Conf Proc IEEE Eng Med Biol Soc. 2006;2006:2036-40. doi: 10.1109/IEMBS.2006.260730.
During cell progression from one state to another, such as transformation from benign to malignant conditions, cells undergo changes in gene regulation. To reveal state-dependent circuitries in human regulatory networks, we employed drafts of normal and malignant cell networks. Using these condition specific networks, gene profiles and annotated pathways we studied: a) the capacity to separate samples or cell states based on the collective expression of all the genes in each pathway rather than individual genes, b) the degree of regulatory network connectivity within and between pathways. Distinct cell types reveal notable differences in transcriptional activity in numerous pathways. On the other hand, in datasets from breast cancer patients with variable outcome the capacity of single pathway expression signatures to predict disease outcome is very limited, though this can be somewhat improved by combining multiple pathways. Remarkable connectivity between pathways on the transcriptional regulatory level revealed a non-modular network structure. Overall, network blueprints enable us to quantify the degree of interaction between condition specific co-regulated pathways. This can contribute to understanding deregulated processes associated with cancer.

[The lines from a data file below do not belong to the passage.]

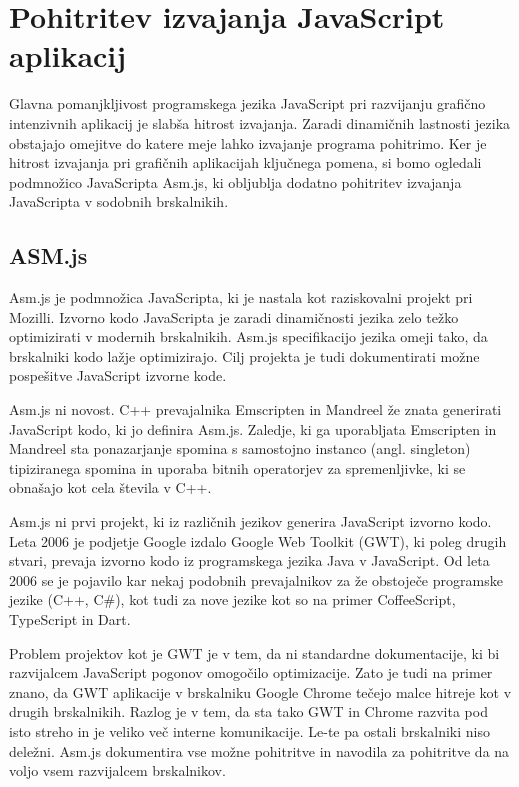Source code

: \chapter{Pohitritev izvajanja JavaScript aplikacij}
\label{sec:asm}
Glavna pomanjkljivost programskega jezika JavaScript pri razvijanju grafično intenzivnih aplikacij je slabša hitrost izvajanja. Zaradi dinamičnih lastnosti jezika obstajajo omejitve do katere meje lahko izvajanje programa pohitrimo. Ker je hitrost izvajanja pri grafičnih aplikacijah ključnega pomena, si bomo ogledali podmnožico JavaScripta Asm.js, ki obljublja dodatno pohitritev izvajanja JavaScripta v sodobnih brskalnikih.

\section{ASM.js}

Asm.js \cite{asm} je podmnožica JavaScripta, ki je nastala kot raziskovalni projekt pri Mozilli. Izvorno kodo JavaScripta je zaradi dinamičnosti jezika zelo težko optimizirati v modernih brskalnikih. Asm.js specifikacijo jezika omeji tako, da brskalniki kodo lažje optimizirajo. Cilj projekta je tudi dokumentirati možne pospešitve JavaScript izvorne kode.

Asm.js ni novost. C++ prevajalnika Emscripten in Mandreel že znata generirati JavaScript kodo, ki jo definira Asm.js. Zaledje, ki ga uporabljata Emscripten in Mandreel sta ponazarjanje spomina s samostojno instanco (angl. singleton) tipiziranega spomina in uporaba bitnih operatorjev za spremenljivke, ki se obnašajo kot cela števila v C++.

Asm.js ni prvi projekt, ki iz različnih jezikov generira JavaScript izvorno kodo. Leta 2006 je podjetje Google izdalo Google Web Toolkit (GWT), ki poleg drugih stvari, prevaja izvorno kodo iz programskega jezika Java v JavaScript. Od leta 2006 se je pojavilo kar nekaj podobnih prevajalnikov za že obstoječe programske jezike (C++, C\#), kot tudi za nove jezike kot so na primer CoffeeScript, TypeScript in Dart.

Problem projektov kot je GWT je v tem, da ni standardne dokumentacije, ki bi razvijalcem JavaScript pogonov omogočilo optimizacije. Zato je tudi na primer znano, da GWT aplikacije v brskalniku Google Chrome tečejo malce hitreje kot v drugih brskalnikih. Razlog je v tem, da sta tako GWT in Chrome razvita pod isto streho in je veliko več interne komunikacije. Le-te pa ostali brskalniki niso deležni. Asm.js dokumentira vse možne pohitritve in navodila za pohitritve da na voljo vsem razvijalcem brskalnikov.

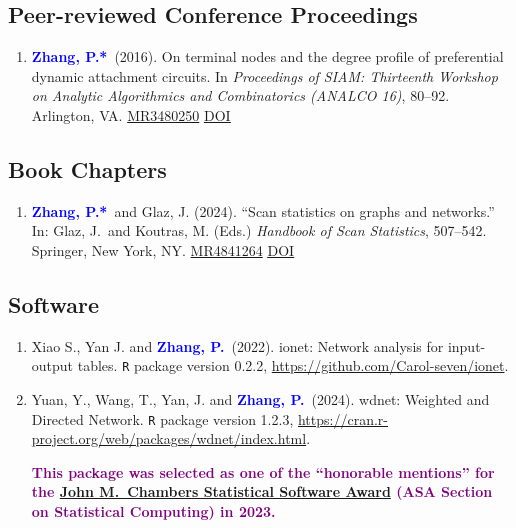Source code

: \documentclass[12pt]{article}
\def \MR #1{\href{http://www.ams.org/mathscinet-getitem?mr=#1}{MR#1}}
\def \DOI #1{\href{http://doi.org/#1}{\underline{DOI}}}
\newcommand{\PZ}{\textcolor{blue}{\textbf{Zhang, P.*}}}
\newcommand{\PZnot}{\textcolor{blue}{\textbf{Zhang, P.}}}
\newcommand{\purple}[1]{\textcolor{purple}{#1}}
\begin{document}
	\subsection*{Peer-reviewed Conference Proceedings}
	\begin{enumerate}
		\item \PZ\ (2016). On terminal nodes and the degree 
		profile of preferential dynamic attachment circuits. In 
		\emph{Proceedings of SIAM: Thirteenth Workshop on Analytic 
		Algorithmics and Combinatorics (ANALCO 16)}, 80--92. 
		Arlington, VA. \MR{3480250} \DOI{10.1137/1.9781611974324.9}
	\end{enumerate}
	
	\subsection*{Book Chapters}
	\begin{enumerate}
		\item \PZ\ and {\sc Glaz, J.} (2024). ``Scan 
		statistics on graphs and networks.'' In: Glaz, J.\ and 
		Koutras, M. (Eds.) {\em Handbook of Scan Statistics}, 
		507--542. Springer, New York, NY. 
		\MR{4841264} \DOI{10.1007/978-1-4614-8033-4_43}	
	\end{enumerate}
	
	\subsection*{Software}
	\begin{enumerate}
		\item{\sc Xiao S., Yan J.} and \PZnot\ (2022).
		ionet: Network analysis for input-output tables. {\tt R} 
		package version 0.2.2, 
		\url{https://github.com/Carol-seven/ionet}.
		
		\item {\sc Yuan, Y., Wang, T., Yan, J.} and \PZnot\ (2024). 
		wdnet: Weighted and Directed Network. {\tt R} package 
		version 
		1.2.3, 
		\url{https://cran.r-project.org/web/packages/wdnet/index.html}.
		
		\purple{\bf This package was selected as one of the 
		``honorable mentions'' for the  
		\href{https://community.amstat.org/jointscsg-section/awards/john-m-chambers}{John
		 M.\ Chambers Statistical Software Award} (ASA Section on 
		 Statistical Computing) in 2023.}
	\end{enumerate}
	
\end{document}
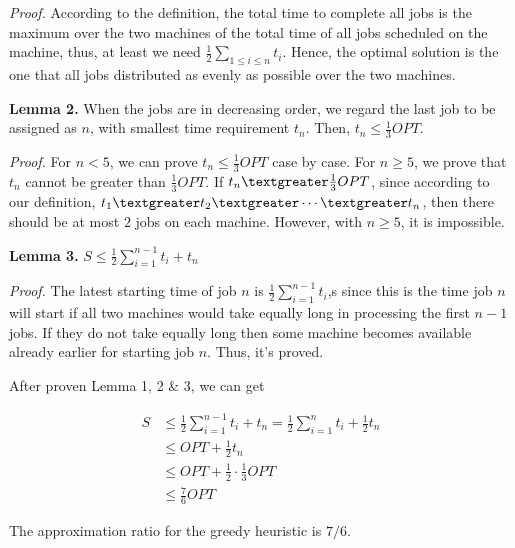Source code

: \textit{Proof.} According to the definition, the total time to complete all jobs is the maximum over the two machines of the total time of all jobs scheduled on the machine, thus, at least we need $ \frac{1}{2} \sum_{1 \le i \le n} t_i$. Hence, the optimal solution is the one that all jobs distributed as evenly as possible over the two machines.

\textbf{Lemma 2.} When the jobs are in decreasing order, we regard the last job to be assigned as $n$, with smallest time requirement $t_n$. Then, $t_n \le \frac{1}{3} OPT$.

\textit{Proof.} For $n<5$, we can prove $t_n \le \frac{1}{3} OPT$ case by case. For $n\ge5$, we prove that $t_n$ cannot be greater than $\frac{1}{3} OPT$. If $t_n \textgreater \frac{1}{3} OPT$, since according to our definition, $t_1  \textgreater t_2 \textgreater \cdots \textgreater t_n$, then there should be at most $2$ jobs on each machine. However, with $n\ge5$, it is impossible. 

\textbf{Lemma 3.} $S \le \frac{1}{2} \sum_{i=1}^{n-1} t_i + t_n$

\textit{Proof.} The latest starting time of job $n$ is $\frac{1}{2} \sum_{i=1}^{n-1} t_i$,s since this is the time job $n$ will start if all two machines would take equally long in processing the first $n-1$ jobs. If they do not take equally long then some machine becomes available already earlier for starting job $n$. Thus, it's proved.

After proven Lemma 1, 2 \& 3, we can get

$$
\begin{aligned}
S &\le \frac{1}{2} \sum_{i=1}^{n-1} t_i + t_n = \frac{1}{2} \sum_{i=1}^{n} t_i + \frac{1}{2}  t_n \\
&\le OPT + \frac{1}{2}  t_n \\
&\le OPT + \frac{1}{2} \cdot \frac{1}{3} OPT \\
&\le \frac{7}{6} OPT
\end{aligned}
$$

The approximation ratio for the greedy heuristic is $7/6$.



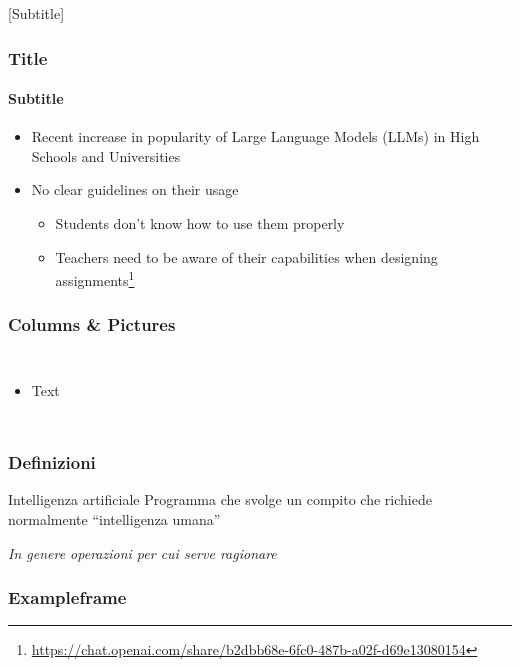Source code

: [Subtitle]

\begin{contentframe}
    \frametitle{Title}
    \framesubtitle{Subtitle}

    \begin{itemize}
        \item Recent increase in popularity of Large Language Models (LLMs) in High Schools and Universities

        \bigskip
        \item No clear guidelines on their usage
        \begin{itemize}
            \item Students don't know how to use them properly
            \item Teachers need to be aware of their capabilities when designing assignments\footnote{\url{https://chat.openai.com/share/b2dbb68e-6fc0-487b-a02f-d69e13080154}}\cite{geng2023can, ouh2023chatgpt}
        \end{itemize}
    \end{itemize}
\end{contentframe}

\begin{contentframe}
    \frametitle{Columns \& Pictures}

    \begin{columns}
        \begin{itemize}
            \item Text
        \end{itemize}

        \centering
    \end{columns}
\end{contentframe}

\begin{contentframe}
    \frametitle{Definizioni}

    \begin{block}{Intelligenza artificiale}
        Programma che svolge un compito che richiede normalmente ``intelligenza umana''

        \small\textit{In genere operazioni per cui serve ragionare}
    \end{block}
\end{contentframe}

\begin{exampleframe}
    \frametitle{Exampleframe}
\end{exampleframe}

在细胞从一种状态转变为另一种状态的过程中,例如从良性状态转变为恶性状态,细胞会经历基因调控的变化。为了揭示人类调控网络中依赖状态的回路,我们采用了正常细胞和恶性细胞网络的草图。利用这些特定条件的网络、基因图谱和注释通路,我们研究了:a)基于每个通路中所有基因的集体表达而非单个基因来区分样本或细胞状态的能力,b)通路内部和之间的调控网络连接程度。不同的细胞类型在众多通路中的转录活性显示出显著差异。另一方面,在来自预后不同的乳腺癌患者的数据集中,单通路表达特征预测疾病预后的能力非常有限,不过通过组合多个通路可在一定程度上有所改善。转录调控水平上通路之间显著的连接性揭示了一种非模块化的网络结构。总体而言,网络蓝图使我们能够量化特定条件下共同调控通路之间的相互作用程度。这有助于理解与癌症相关的失调过程。